Vector addition — out = x + y — is the 'hello world' of GPU programming. It's trivial math, which is exactly the point: with the arithmetic out of the way, every line of the kernel is about the mechanics of GPU programming that you'll reuse in every kernel afterward.
By the end of this chapter you will understand each line of the canonical add_kernel: how tl.program_id tells a program which slice of the data it owns, how tl.arange builds a vector of offsets, how pointer arithmetic plus tl.load/tl.store move whole tiles between DRAM and on-chip memory, why the last program needs a mask, and how BLOCK_SIZE and triton.cdiv set up the launch grid.
This is the template. Fused softmax, layer norm, and matmul are all elaborations of the same skeleton: figure out which tile you own, load it, compute on it in fast memory, store it back. Master vector add and the rest of the course is variations on a theme.
This chapter covers:
Click any topic to jump in
The reusable five-step skeleton: id → offsets → mask → load → compute+store.

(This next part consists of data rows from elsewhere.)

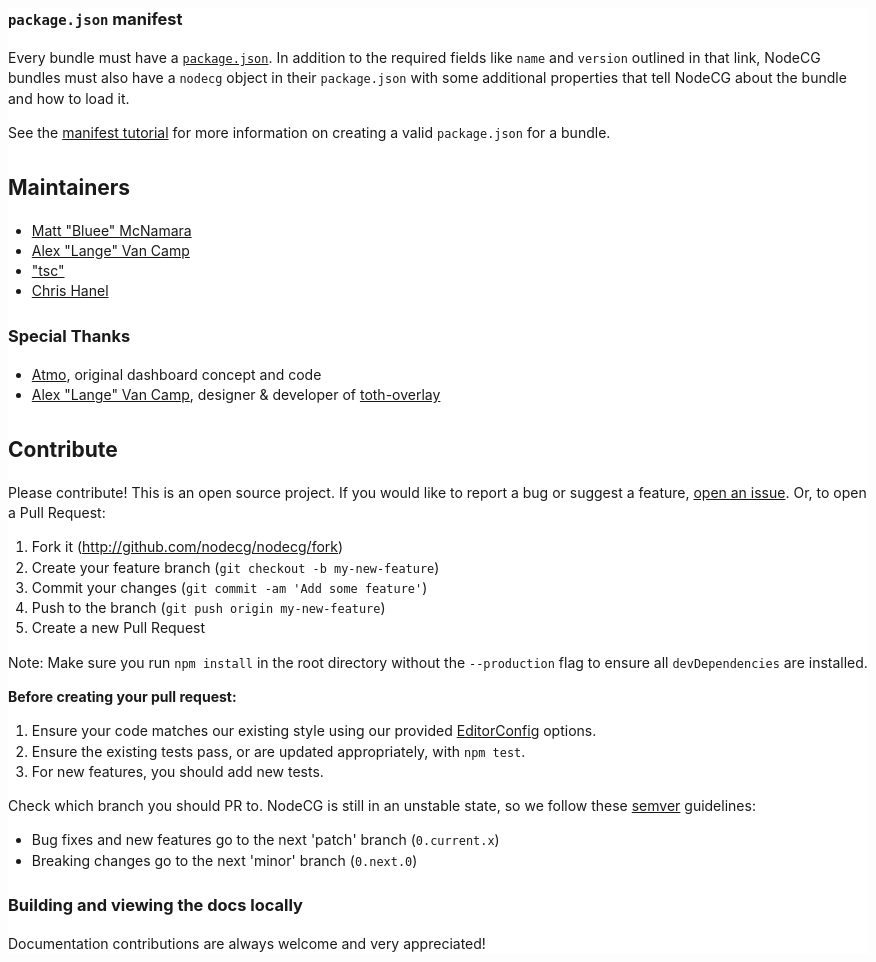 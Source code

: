 ### `package.json` manifest

Every bundle must have a [`package.json`](https://docs.npmjs.com/files/package.json). In addition to the required fields
like `name` and `version` outlined in that link, NodeCG bundles must also have a `nodecg` object in their `package.json`
with some additional properties that tell NodeCG about the bundle and how to load it.

See the [manifest tutorial](http://nodecg.com/tutorial-manifest.html) for more information on creating a valid `package.json` for a bundle.

## Maintainers

-   [Matt "Bluee" McNamara](http://mattmcn.com/)  
-   [Alex "Lange" Van Camp](http://alexvan.camp)  
-   ["tsc"](http://fwdcp.net)  
-   [Chris Hanel](http://www.chrishanel.com)

### Special Thanks

-   [Atmo](https://github.com/atmosfar), original dashboard concept and code  
-   [Alex "Lange" Van Camp](http://alexvan.camp), designer & developer of [toth-overlay](https://github.com/TipoftheHats/toth-overlay)  

## Contribute

Please contribute! This is an open source project. If you would like to report a bug or suggest a feature, [open an issue](https://github.com/nodecg/nodecg/issues). Or, to open a Pull Request:

1.  Fork it (<http://github.com/nodecg/nodecg/fork>)
2.  Create your feature branch (`git checkout -b my-new-feature`)
3.  Commit your changes (`git commit -am 'Add some feature'`)
4.  Push to the branch (`git push origin my-new-feature`)
5.  Create a new Pull Request

Note: Make sure you run `npm install` in the root directory without the `--production` flag to ensure all `devDependencies` are installed.

**Before creating your pull request:**

1.  Ensure your code matches our existing style using our provided [EditorConfig](http://editorconfig.org/) options.
2.  Ensure the existing tests pass, or are updated appropriately, with `npm test`.
3.  For new features, you should add new tests.

Check which branch you should PR to. NodeCG is still in an unstable state, so we follow these [semver](http://semver.org/) guidelines:

-   Bug fixes and new features go to the next 'patch' branch (`0.current.x`)
-   Breaking changes go to the next 'minor' branch (`0.next.0`)

### Building and viewing the docs locally

Documentation contributions are always welcome and very appreciated!
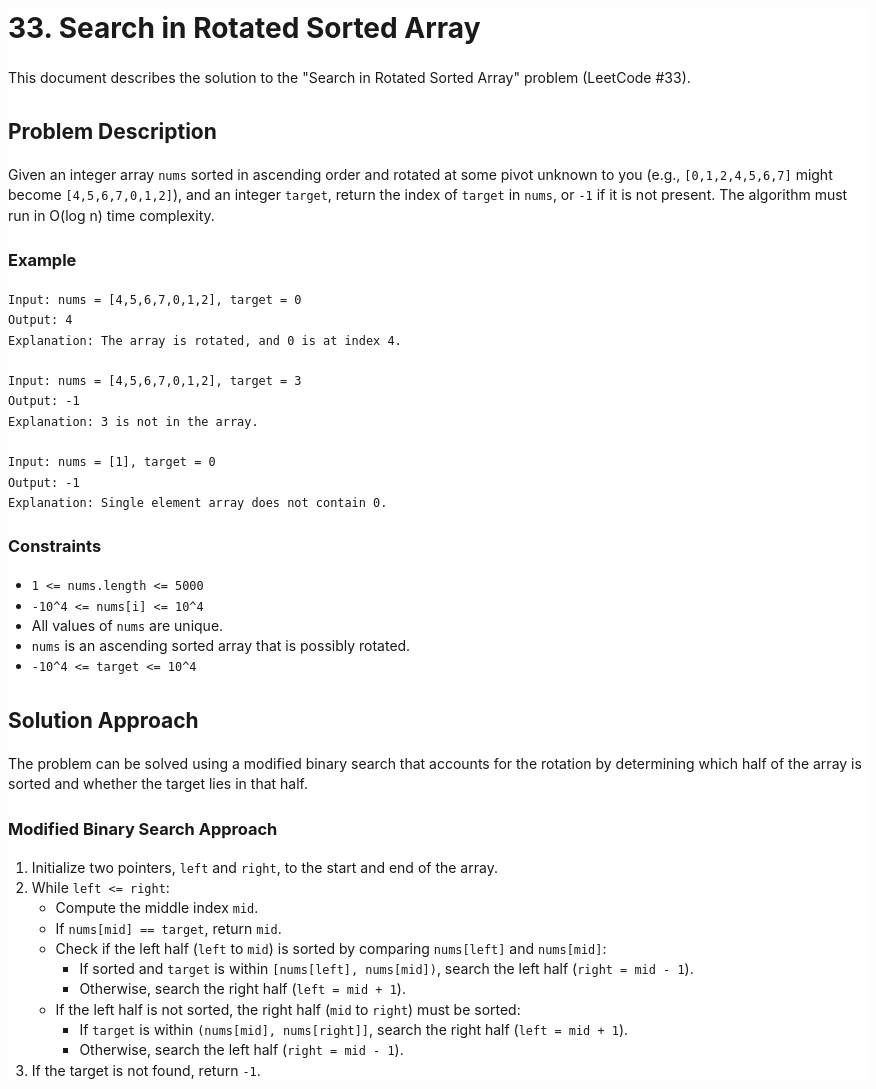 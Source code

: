 # 33. Search in Rotated Sorted Array

This document describes the solution to the "Search in Rotated Sorted Array" problem (LeetCode #33).

## Problem Description
Given an integer array `nums` sorted in ascending order and rotated at some pivot unknown to you (e.g., `[0,1,2,4,5,6,7]` might become `[4,5,6,7,0,1,2]`), and an integer `target`, return the index of `target` in `nums`, or `-1` if it is not present. The algorithm must run in O(log n) time complexity.

### Example
```
Input: nums = [4,5,6,7,0,1,2], target = 0
Output: 4
Explanation: The array is rotated, and 0 is at index 4.

Input: nums = [4,5,6,7,0,1,2], target = 3
Output: -1
Explanation: 3 is not in the array.

Input: nums = [1], target = 0
Output: -1
Explanation: Single element array does not contain 0.
```

### Constraints
- `1 <= nums.length <= 5000`
- `-10^4 <= nums[i] <= 10^4`
- All values of `nums` are unique.
- `nums` is an ascending sorted array that is possibly rotated.
- `-10^4 <= target <= 10^4`

## Solution Approach
The problem can be solved using a modified binary search that accounts for the rotation by determining which half of the array is sorted and whether the target lies in that half.

### Modified Binary Search Approach
1. Initialize two pointers, `left` and `right`, to the start and end of the array.
2. While `left <= right`:
   - Compute the middle index `mid`.
   - If `nums[mid] == target`, return `mid`.
   - Check if the left half (`left` to `mid`) is sorted by comparing `nums[left]` and `nums[mid]`:
     - If sorted and `target` is within `[nums[left], nums[mid])`, search the left half (`right = mid - 1`).
     - Otherwise, search the right half (`left = mid + 1`).
   - If the left half is not sorted, the right half (`mid` to `right`) must be sorted:
     - If `target` is within `(nums[mid], nums[right]]`, search the right half (`left = mid + 1`).
     - Otherwise, search the left half (`right = mid - 1`).
3. If the target is not found, return `-1`.
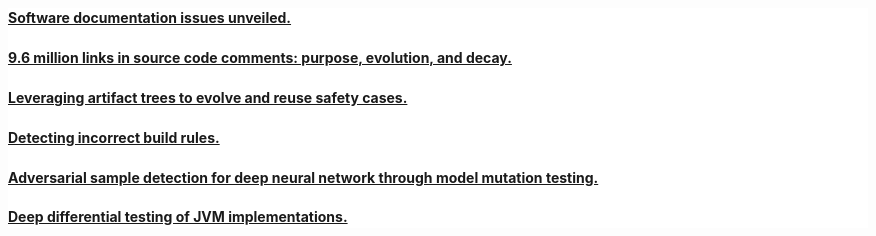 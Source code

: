 #### [Software documentation issues unveiled.](https://doi.org/10.1109/ICSE.2019.00122)

#### [9.6 million links in source code comments: purpose, evolution, and decay.](https://doi.org/10.1109/ICSE.2019.00123)

#### [Leveraging artifact trees to evolve and reuse safety cases.](https://doi.org/10.1109/ICSE.2019.00124)

#### [Detecting incorrect build rules.](https://doi.org/10.1109/ICSE.2019.00125)

#### [Adversarial sample detection for deep neural network through model mutation testing.](https://doi.org/10.1109/ICSE.2019.00126)

#### [Deep differential testing of JVM implementations.](https://doi.org/10.1109/ICSE.2019.00127)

program_id × BLOCK_SIZE + arange gives the tile of indices this program owns.
tl.load/tl.store move tiles; mask = offs < n keeps the ragged tail safe.
The first perf knob — trades per-program overhead against occupancy and register use.
Host side: allocate output, grid = cdiv(n, B), launch with [grid]; sync to time it.
Almost every elementwise Triton kernel follows the same five-step skeleton. Learn it once and you can read — and write — most kernels you'll meet.
A typical Triton kernel does, in order: (1) get the program id; (2) compute the offsets of the tile this program owns; (3) build a mask for any out-of-bounds offsets; (4) tl.load the input tiles into on-chip memory; (5) compute, then tl.store the result back. The kernel body is pure tile algebra — no thread indices, no barriers.
The inputs are passed as pointers (PyTorch tensors decay to their data pointer when launched), plus runtime sizes and tl.constexpr tile dimensions. The kernel writes its results in place to an output pointer; Triton kernels return nothing. This skeleton is what makes Triton readable: you can scan any kernel and immediately find the offset computation, the loads, the math, and the store.
The skeleton separates addressing (steps 1–3, pure index arithmetic independent of the math) from data movement (4 and the store) from computation (5). This separation is why Triton can optimize addressing and movement automatically while you only ever touch the computation line — the part that's actually unique to your kernel.
Sketch the skeleton of a kernel that computes out = relu(x) for a 1D tensor. Which steps differ from vector add?